Toewe hat erst am Dienstag erfahren, wo Trauerredner Cran ebenfalls vor Publikum auftritt. Und sie hat sich die Internetfilme angeschaut, wie Cran die Menge in Nürnberg angeheizt hat, und das auch schon in Dresden getan hat. Sie bekomme "eine Gänsehaut nach der anderen" beim Gedanken, wer da als Trauerredner engagiert wurde. "Man kann nicht Hass predigen", sagt sie, "und auf der anderen Seite Trost spenden wollen."

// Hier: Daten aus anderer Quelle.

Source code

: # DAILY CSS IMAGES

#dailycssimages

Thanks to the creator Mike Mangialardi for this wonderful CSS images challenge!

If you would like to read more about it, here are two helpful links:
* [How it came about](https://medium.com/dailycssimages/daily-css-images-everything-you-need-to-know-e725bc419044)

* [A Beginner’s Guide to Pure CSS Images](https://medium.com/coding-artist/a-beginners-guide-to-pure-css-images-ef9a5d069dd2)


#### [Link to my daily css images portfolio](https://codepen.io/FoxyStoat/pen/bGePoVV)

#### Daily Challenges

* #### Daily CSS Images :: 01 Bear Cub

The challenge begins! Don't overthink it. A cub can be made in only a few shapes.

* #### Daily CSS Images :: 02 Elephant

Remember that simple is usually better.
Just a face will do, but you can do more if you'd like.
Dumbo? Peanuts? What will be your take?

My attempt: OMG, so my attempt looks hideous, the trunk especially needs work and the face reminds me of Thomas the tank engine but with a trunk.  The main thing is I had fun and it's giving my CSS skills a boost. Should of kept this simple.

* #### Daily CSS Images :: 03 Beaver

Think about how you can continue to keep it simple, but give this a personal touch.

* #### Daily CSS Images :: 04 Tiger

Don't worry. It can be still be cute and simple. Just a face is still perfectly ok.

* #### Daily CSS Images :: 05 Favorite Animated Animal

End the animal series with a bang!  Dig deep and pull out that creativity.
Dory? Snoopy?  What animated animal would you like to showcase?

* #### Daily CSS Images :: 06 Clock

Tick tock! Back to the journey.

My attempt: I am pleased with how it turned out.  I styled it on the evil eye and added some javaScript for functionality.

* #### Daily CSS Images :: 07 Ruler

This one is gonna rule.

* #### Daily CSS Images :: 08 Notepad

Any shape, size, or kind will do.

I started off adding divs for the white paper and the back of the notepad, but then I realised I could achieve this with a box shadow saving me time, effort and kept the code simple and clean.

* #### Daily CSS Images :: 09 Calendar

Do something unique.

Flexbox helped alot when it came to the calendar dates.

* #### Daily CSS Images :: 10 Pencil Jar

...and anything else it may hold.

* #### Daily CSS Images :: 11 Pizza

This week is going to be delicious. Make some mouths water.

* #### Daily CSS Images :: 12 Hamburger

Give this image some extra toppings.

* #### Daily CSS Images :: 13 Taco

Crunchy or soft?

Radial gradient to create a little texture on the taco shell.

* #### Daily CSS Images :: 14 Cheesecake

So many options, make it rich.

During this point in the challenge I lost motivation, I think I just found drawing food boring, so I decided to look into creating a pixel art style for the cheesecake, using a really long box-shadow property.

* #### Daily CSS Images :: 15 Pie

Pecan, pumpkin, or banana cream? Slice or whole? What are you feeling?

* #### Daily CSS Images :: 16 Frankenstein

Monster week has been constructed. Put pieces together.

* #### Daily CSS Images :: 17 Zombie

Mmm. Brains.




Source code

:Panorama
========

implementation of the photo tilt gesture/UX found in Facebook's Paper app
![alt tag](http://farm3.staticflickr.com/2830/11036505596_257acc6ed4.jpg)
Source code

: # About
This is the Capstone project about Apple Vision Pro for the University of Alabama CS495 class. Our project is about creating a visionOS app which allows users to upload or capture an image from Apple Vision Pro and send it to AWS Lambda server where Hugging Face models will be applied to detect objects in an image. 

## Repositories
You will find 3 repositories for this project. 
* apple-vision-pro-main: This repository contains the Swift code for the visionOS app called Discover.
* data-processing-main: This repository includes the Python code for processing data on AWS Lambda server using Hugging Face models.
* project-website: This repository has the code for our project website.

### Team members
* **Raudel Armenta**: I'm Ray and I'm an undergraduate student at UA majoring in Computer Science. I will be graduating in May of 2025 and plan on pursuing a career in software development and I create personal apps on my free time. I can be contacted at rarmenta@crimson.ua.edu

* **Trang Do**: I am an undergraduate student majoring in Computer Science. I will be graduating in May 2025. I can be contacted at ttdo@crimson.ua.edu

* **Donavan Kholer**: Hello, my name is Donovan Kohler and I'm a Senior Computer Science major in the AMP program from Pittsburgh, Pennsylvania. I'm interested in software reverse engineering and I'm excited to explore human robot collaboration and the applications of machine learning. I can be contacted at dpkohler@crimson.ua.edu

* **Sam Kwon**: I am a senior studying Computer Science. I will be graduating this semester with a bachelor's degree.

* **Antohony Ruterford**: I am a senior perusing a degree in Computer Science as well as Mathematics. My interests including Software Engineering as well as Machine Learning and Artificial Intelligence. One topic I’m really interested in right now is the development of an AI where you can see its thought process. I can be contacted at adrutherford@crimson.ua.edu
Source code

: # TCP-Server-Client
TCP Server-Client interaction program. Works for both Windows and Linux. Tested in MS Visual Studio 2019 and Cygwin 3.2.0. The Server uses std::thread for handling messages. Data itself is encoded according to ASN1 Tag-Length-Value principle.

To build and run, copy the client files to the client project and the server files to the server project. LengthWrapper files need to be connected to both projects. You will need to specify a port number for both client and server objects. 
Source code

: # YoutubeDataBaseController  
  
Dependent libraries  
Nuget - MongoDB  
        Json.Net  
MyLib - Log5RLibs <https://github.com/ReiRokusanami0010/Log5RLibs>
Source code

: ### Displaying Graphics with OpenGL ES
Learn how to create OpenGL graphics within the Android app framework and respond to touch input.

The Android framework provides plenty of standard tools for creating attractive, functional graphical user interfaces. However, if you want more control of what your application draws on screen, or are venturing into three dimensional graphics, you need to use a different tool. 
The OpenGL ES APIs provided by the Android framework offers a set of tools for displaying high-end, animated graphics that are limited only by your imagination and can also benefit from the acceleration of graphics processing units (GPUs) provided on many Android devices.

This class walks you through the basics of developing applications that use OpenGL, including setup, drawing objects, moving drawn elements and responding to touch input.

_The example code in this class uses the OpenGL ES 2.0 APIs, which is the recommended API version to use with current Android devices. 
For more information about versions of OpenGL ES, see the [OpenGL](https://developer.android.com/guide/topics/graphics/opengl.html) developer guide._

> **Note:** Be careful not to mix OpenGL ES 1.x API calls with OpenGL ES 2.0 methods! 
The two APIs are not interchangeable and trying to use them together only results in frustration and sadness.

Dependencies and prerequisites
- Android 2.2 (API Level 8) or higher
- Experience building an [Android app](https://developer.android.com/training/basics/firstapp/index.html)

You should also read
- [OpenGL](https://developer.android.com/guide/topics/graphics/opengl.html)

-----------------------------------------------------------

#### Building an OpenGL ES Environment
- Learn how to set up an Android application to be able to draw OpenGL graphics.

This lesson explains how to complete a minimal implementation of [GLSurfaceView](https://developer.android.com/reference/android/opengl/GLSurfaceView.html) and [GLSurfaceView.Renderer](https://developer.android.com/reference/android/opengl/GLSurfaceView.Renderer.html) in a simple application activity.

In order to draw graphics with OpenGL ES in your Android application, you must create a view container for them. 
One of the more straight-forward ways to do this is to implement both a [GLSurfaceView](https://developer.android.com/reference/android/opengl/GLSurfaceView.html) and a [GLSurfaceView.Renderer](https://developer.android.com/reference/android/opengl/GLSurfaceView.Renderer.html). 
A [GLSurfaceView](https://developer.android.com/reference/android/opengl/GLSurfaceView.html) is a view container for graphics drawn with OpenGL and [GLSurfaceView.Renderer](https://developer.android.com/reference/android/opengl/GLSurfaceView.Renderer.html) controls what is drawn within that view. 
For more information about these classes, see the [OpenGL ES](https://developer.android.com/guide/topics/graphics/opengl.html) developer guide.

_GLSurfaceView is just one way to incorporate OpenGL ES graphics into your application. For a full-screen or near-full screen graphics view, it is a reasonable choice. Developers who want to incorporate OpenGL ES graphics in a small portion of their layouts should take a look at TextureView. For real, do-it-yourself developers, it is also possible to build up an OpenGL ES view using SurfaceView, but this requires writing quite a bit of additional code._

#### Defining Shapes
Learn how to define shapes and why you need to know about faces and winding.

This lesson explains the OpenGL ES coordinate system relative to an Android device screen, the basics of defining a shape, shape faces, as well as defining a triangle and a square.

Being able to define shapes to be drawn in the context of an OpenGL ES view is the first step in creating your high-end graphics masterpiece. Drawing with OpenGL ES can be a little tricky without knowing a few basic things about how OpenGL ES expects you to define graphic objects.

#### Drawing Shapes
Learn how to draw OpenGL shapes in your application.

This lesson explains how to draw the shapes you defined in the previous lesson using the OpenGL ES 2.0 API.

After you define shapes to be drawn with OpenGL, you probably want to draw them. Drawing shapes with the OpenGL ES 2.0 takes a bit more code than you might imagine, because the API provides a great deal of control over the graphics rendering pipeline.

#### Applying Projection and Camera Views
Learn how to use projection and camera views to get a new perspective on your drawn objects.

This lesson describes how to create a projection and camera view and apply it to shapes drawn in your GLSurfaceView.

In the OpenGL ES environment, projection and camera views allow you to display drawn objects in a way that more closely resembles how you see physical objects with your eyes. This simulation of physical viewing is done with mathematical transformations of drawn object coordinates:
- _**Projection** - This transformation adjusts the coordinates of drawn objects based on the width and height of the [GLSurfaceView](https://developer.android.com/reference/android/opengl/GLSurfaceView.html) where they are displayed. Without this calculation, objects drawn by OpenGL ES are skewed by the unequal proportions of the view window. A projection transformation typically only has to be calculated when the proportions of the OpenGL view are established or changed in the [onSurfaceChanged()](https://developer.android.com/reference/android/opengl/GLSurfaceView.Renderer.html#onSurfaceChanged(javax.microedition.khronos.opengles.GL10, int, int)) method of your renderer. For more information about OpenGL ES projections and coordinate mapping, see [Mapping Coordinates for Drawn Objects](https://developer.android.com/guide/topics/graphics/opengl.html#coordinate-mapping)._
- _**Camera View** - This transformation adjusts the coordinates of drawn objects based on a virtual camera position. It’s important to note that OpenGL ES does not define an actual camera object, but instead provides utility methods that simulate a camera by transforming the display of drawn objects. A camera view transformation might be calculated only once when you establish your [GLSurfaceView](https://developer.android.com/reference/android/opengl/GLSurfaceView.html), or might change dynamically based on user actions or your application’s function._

Braun hätte zu Lebzeiten mit Bewegungen wie Pegida nichts zu tun haben wollen. "Pegida ist Lichtjahre von dem entfernt, wie Peter war", sagt auch seine Lebensgefährtin Andrea Hochmuth. Cran sei ihr von einem Bekannten empfohlen worden, sie habe nicht selbst reden können. Und habe dann schnell gehandelt, ohne im Netz zu recherchieren.

Bernd Regenauer, Kabarettist aus Nürnberg, kennt die Situation. Er hatte Cran als Redner bei der Trauerfeier für seinen Bruder engagiert. Und sei "völlig fassungslos" gewesen, als er später den "unsäglichen Auftritt dieses Mannes" in Dresden gesehen habe. Sein Bruder sei ein weltoffener Mann gewesen, anderen Kulturen extrem aufgeschlossen. Dieser hätte "einen Pegida-Aktivisten niemals auf seiner Trauerfeier als Redner wissen" wollen, sagt er.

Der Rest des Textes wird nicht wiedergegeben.